Marina duerme desnuda. Su piel, acostumbrada a las heladas de Minsk, soporta sin erizarse las madrugadas de noviembre en Dallas. Le parecen incluso cálidas y sonríe cuando me ve taparme y tiritar.
Esta vez no es por el frío. Mi cuerpo se estremece porque he vuelto a tener la misma pesadilla, pero no se lo digo. No le gusta que hable de ello. Dice que los sueños a veces son premonitorios.
Me levanto sin quebrantar el silencio de esta aún penumbra matinal y mientras retengo en la boca el sabor del último sorbo que le he dado al café, me visto. Me gusta ir pronto al trabajo, llegar antes que mis compañeros, disfrutar a solas del olor de los libros nuevos, hojearlos e impregnarme del tacto inmaculado de sus letras en mis manos.

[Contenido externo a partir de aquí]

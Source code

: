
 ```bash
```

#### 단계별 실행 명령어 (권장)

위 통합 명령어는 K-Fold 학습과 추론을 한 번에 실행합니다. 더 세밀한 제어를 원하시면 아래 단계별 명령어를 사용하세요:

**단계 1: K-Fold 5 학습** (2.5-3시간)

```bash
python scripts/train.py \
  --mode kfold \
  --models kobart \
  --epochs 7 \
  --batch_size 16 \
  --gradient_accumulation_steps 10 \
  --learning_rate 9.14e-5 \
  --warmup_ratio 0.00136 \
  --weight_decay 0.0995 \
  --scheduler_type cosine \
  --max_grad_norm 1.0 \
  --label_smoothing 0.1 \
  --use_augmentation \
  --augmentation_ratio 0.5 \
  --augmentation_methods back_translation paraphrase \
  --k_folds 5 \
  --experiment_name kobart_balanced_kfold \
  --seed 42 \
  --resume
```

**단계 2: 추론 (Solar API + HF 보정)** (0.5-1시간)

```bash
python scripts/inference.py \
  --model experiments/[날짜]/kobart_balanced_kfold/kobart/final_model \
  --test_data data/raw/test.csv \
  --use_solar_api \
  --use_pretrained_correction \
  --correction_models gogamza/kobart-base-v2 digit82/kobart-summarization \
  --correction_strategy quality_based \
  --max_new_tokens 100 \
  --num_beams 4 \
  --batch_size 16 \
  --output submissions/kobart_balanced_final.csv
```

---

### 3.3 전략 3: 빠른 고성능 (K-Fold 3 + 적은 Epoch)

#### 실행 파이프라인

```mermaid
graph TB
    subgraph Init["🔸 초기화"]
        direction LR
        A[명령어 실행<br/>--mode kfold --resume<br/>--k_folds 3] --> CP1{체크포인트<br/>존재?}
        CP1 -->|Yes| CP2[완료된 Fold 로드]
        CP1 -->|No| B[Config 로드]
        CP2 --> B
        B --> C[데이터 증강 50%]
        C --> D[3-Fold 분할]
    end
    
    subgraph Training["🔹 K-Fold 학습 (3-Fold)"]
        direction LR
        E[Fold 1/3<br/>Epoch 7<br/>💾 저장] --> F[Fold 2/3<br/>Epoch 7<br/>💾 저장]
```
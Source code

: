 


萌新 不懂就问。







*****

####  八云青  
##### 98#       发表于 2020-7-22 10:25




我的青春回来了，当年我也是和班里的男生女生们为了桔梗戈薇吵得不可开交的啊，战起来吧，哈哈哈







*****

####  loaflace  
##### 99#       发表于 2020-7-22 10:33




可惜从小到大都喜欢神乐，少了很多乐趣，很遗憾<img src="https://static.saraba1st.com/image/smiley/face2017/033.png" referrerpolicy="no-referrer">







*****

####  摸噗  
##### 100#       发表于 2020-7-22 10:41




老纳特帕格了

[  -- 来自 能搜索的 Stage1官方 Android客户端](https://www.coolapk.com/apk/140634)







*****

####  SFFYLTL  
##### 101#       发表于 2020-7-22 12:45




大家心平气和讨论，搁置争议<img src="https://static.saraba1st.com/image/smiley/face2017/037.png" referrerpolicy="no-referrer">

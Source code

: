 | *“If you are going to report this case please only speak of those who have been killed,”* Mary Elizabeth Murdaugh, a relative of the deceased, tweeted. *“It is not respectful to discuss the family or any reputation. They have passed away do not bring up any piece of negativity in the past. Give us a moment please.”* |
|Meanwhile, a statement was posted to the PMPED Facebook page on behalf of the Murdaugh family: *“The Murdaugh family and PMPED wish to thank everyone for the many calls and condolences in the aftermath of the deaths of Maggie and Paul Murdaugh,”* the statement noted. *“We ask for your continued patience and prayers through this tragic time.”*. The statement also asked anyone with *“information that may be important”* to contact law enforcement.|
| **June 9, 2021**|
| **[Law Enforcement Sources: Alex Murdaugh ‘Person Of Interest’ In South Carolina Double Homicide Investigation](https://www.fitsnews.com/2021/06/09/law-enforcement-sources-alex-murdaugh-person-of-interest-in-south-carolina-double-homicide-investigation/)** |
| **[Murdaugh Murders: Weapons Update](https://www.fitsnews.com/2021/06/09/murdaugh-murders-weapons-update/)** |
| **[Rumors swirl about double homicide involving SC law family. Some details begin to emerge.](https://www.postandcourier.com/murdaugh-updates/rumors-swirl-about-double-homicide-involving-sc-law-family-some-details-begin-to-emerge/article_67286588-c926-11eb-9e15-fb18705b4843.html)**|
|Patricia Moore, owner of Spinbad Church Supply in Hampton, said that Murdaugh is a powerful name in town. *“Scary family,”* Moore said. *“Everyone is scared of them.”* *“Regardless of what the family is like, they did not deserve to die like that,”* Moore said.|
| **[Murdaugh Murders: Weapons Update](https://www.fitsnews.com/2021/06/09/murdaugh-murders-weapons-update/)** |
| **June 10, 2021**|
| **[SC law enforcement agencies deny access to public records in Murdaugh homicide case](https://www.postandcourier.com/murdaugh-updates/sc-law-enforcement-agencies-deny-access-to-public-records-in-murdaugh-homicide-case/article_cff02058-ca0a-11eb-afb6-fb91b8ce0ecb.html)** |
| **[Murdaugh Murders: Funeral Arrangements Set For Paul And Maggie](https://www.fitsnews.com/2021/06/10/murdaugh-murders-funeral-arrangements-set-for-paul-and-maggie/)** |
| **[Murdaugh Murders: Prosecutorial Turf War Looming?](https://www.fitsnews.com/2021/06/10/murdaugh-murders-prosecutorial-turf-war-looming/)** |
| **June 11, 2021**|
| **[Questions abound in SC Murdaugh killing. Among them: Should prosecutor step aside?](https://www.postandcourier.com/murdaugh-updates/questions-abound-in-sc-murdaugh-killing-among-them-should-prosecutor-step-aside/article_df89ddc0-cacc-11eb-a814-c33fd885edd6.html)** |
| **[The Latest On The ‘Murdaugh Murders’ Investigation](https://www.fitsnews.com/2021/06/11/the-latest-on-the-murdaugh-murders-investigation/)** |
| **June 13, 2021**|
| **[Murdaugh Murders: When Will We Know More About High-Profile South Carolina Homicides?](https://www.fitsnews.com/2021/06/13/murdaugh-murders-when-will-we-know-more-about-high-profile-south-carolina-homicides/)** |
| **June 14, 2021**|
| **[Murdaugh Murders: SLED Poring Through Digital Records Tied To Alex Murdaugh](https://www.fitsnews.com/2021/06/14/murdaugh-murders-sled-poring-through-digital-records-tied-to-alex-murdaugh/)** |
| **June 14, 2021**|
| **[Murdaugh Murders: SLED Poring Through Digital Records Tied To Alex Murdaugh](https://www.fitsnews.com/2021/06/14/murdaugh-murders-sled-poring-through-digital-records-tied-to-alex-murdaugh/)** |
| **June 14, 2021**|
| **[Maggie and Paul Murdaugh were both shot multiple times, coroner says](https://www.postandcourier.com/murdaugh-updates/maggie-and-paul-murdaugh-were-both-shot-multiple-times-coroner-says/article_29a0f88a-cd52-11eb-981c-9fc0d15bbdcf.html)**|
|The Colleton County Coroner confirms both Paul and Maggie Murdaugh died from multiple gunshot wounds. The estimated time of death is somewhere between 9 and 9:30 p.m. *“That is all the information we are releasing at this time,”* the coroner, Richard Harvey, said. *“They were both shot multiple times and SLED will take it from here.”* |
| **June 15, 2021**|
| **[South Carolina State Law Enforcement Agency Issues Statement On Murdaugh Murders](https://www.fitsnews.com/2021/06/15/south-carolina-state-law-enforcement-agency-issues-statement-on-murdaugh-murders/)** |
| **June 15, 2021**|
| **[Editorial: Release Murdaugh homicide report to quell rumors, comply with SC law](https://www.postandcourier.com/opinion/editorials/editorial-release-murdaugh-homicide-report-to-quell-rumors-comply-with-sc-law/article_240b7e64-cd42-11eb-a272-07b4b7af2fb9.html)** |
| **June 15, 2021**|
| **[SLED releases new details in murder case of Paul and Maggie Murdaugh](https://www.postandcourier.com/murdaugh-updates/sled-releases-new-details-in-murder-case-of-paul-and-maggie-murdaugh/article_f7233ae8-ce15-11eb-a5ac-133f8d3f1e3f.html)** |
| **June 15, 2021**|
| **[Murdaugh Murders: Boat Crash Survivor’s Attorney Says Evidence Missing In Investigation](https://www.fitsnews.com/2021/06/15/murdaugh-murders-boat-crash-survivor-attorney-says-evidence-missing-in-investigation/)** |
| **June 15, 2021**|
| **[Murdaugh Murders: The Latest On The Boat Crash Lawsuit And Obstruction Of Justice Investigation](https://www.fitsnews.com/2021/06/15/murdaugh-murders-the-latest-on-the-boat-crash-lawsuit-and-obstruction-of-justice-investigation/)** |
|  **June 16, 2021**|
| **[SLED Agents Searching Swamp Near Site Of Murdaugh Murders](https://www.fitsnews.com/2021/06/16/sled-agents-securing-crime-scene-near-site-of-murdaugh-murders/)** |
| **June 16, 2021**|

Me corto con la cuchilla al afeitarme y una gota de sangre deslizándose hacia mí cuello me lleva de nuevo a mí ensoñación. Al estruendo de los disparos, al bullicio del gentío, a las sirenas desgarradoras.
El timbre de la bicicleta del chico que reparte los periódicos me devuelve a la realidad. Salgo al porche y sonrío. El chiquillo, y mira que se lo he dicho veces, no termina por aprenderse mi nombre. "Lewis", ha vuelto a escribir con lápiz en el periódico, al lado de la fecha, 22 de noviembre de 1963.
Antes de que comience a pedalear de nuevo le grito:
- Eh, muchacho. ¡Lee, soy Lee Harvey Oswald!